That night, Adaora could not sleep.
She lay in the dark, sheets twisted around her legs, Ifeanyi's voice echoing through her head: He was happiest with you.
It should have comforted her. Instead, it broke her wide open.
Because if Tobi had been happiest with her, then why wasn't he here? Why had joy not been enough to keep him in this world, in her arms, in the tomorrow they once planned? The thought circled endlessly, cruel and unrelenting.
Tears slid down her temples, soaking the pillow. She pressed both hands against her chest, as if she could hold her ribcage together.
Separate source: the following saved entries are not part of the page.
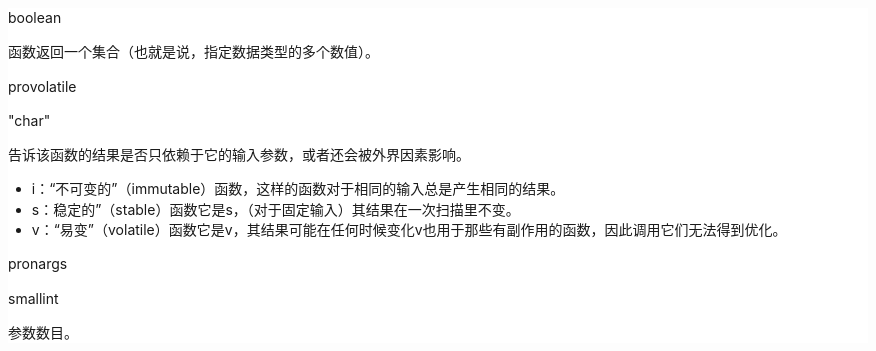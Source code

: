 <td class="cellrowborder" valign="top" width="13.969999999999999%" headers="mcps1.2.4.1.2 "><p id="zh-cn_topic_0283136964_zh-cn_topic_0237122308_zh-cn_topic_0059777772_a5a772730448f442eae6e75d6f861c868"><a name="zh-cn_topic_0283136964_zh-cn_topic_0237122308_zh-cn_topic_0059777772_a5a772730448f442eae6e75d6f861c868"></a><a name="zh-cn_topic_0283136964_zh-cn_topic_0237122308_zh-cn_topic_0059777772_a5a772730448f442eae6e75d6f861c868"></a>boolean</p>
</td>
<td class="cellrowborder" valign="top" width="60.73%" headers="mcps1.2.4.1.3 "><p id="zh-cn_topic_0283136964_zh-cn_topic_0237122308_zh-cn_topic_0059777772_a449e8c2986b44510a2d011b183769df6"><a name="zh-cn_topic_0283136964_zh-cn_topic_0237122308_zh-cn_topic_0059777772_a449e8c2986b44510a2d011b183769df6"></a><a name="zh-cn_topic_0283136964_zh-cn_topic_0237122308_zh-cn_topic_0059777772_a449e8c2986b44510a2d011b183769df6"></a>函数返回一个集合（也就是说，指定数据类型的多个数值）。</p>
</td>
</tr>
<tr id="zh-cn_topic_0283136964_zh-cn_topic_0237122308_zh-cn_topic_0059777772_rf824e370db984fcea5c438c968db3fb3"><td class="cellrowborder" valign="top" width="25.3%" headers="mcps1.2.4.1.1 "><p id="zh-cn_topic_0283136964_zh-cn_topic_0237122308_zh-cn_topic_0059777772_a2239178c4e4945c0a49a4e0bbaa5a764"><a name="zh-cn_topic_0283136964_zh-cn_topic_0237122308_zh-cn_topic_0059777772_a2239178c4e4945c0a49a4e0bbaa5a764"></a><a name="zh-cn_topic_0283136964_zh-cn_topic_0237122308_zh-cn_topic_0059777772_a2239178c4e4945c0a49a4e0bbaa5a764"></a>provolatile</p>
</td>
<td class="cellrowborder" valign="top" width="13.969999999999999%" headers="mcps1.2.4.1.2 "><p id="zh-cn_topic_0283136964_zh-cn_topic_0237122308_zh-cn_topic_0059777772_a7d344268005c4e99a56160922432ab84"><a name="zh-cn_topic_0283136964_zh-cn_topic_0237122308_zh-cn_topic_0059777772_a7d344268005c4e99a56160922432ab84"></a><a name="zh-cn_topic_0283136964_zh-cn_topic_0237122308_zh-cn_topic_0059777772_a7d344268005c4e99a56160922432ab84"></a>"char"</p>
</td>
<td class="cellrowborder" valign="top" width="60.73%" headers="mcps1.2.4.1.3 "><div class="p" id="zh-cn_topic_0283136964_zh-cn_topic_0237122308_zh-cn_topic_0059777772_a09925a61815944f59aedc3000c25f3bc"><a name="zh-cn_topic_0283136964_zh-cn_topic_0237122308_zh-cn_topic_0059777772_a09925a61815944f59aedc3000c25f3bc"></a><a name="zh-cn_topic_0283136964_zh-cn_topic_0237122308_zh-cn_topic_0059777772_a09925a61815944f59aedc3000c25f3bc"></a>告诉该函数的结果是否只依赖于它的输入参数，或者还会被外界因素影响。<a name="zh-cn_topic_0283136964_zh-cn_topic_0237122308_zh-cn_topic_0059777772_u0d41dcc462b847f29bbc1dcc5df9d7a7"></a><a name="zh-cn_topic_0283136964_zh-cn_topic_0237122308_zh-cn_topic_0059777772_u0d41dcc462b847f29bbc1dcc5df9d7a7"></a><ul id="zh-cn_topic_0283136964_zh-cn_topic_0237122308_zh-cn_topic_0059777772_u0d41dcc462b847f29bbc1dcc5df9d7a7"><li>i：“不可变的”（immutable）函数，这样的函数对于相同的输入总是产生相同的结果。</li><li>s：稳定的”（stable）函数它是s，（对于固定输入）其结果在一次扫描里不变。</li><li>v：“易变”（volatile）函数它是v，其结果可能在任何时候变化v也用于那些有副作用的函数，因此调用它们无法得到优化。</li></ul>
</div>
</td>
</tr>
<tr id="zh-cn_topic_0283136964_zh-cn_topic_0237122308_zh-cn_topic_0059777772_ra906c70240af41cc8aceb161662a3bcd"><td class="cellrowborder" valign="top" width="25.3%" headers="mcps1.2.4.1.1 "><p id="zh-cn_topic_0283136964_zh-cn_topic_0237122308_zh-cn_topic_0059777772_afd8d5a640e84474eb185990e53e607fa"><a name="zh-cn_topic_0283136964_zh-cn_topic_0237122308_zh-cn_topic_0059777772_afd8d5a640e84474eb185990e53e607fa"></a><a name="zh-cn_topic_0283136964_zh-cn_topic_0237122308_zh-cn_topic_0059777772_afd8d5a640e84474eb185990e53e607fa"></a>pronargs</p>
</td>
<td class="cellrowborder" valign="top" width="13.969999999999999%" headers="mcps1.2.4.1.2 "><p id="zh-cn_topic_0283136964_zh-cn_topic_0237122308_zh-cn_topic_0059777772_a648936216c7049089053accbb4faae79"><a name="zh-cn_topic_0283136964_zh-cn_topic_0237122308_zh-cn_topic_0059777772_a648936216c7049089053accbb4faae79"></a><a name="zh-cn_topic_0283136964_zh-cn_topic_0237122308_zh-cn_topic_0059777772_a648936216c7049089053accbb4faae79"></a>smallint</p>
</td>
<td class="cellrowborder" valign="top" width="60.73%" headers="mcps1.2.4.1.3 "><p id="zh-cn_topic_0283136964_zh-cn_topic_0237122308_zh-cn_topic_0059777772_abb7dc110d0664e95957609aa84e78962"><a name="zh-cn_topic_0283136964_zh-cn_topic_0237122308_zh-cn_topic_0059777772_abb7dc110d0664e95957609aa84e78962"></a><a name="zh-cn_topic_0283136964_zh-cn_topic_0237122308_zh-cn_topic_0059777772_abb7dc110d0664e95957609aa84e78962"></a>参数数目。</p>
</td>
</tr>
The ache inside her wasn't just emotional—it was physical, sharp and suffocating.
She sat up suddenly, restless, pacing the small room. Everywhere her eyes landed, there was a ghost: the mug Tobi once favored, the corner where he used to sit when he visited, the books he had recommended. Even the silence held him.
It was unbearable.
She grabbed the mug and hurled it against the wall. It shattered into a dozen jagged pieces, the sound slicing the silence. Adaora collapsed to her knees, sobs racking her body.
Adriella rushed in moments later, breathless. "Adaora!" She froze at the sight—the shards on the floor, her friend crumpled in the middle of them like something broken too.
"I can't do this!" Adaora screamed, voice raw. "I can't live in a world where he's gone! Every breath hurts. Every moment is a punishment. And I—" Her words dissolved into sobs, her body trembling violently.
Adriella dropped to the floor beside her, pulling her into her arms despite the glass. "Then don't do it alone," she whispered fiercely. "If you can't carry it, let me carry it with you."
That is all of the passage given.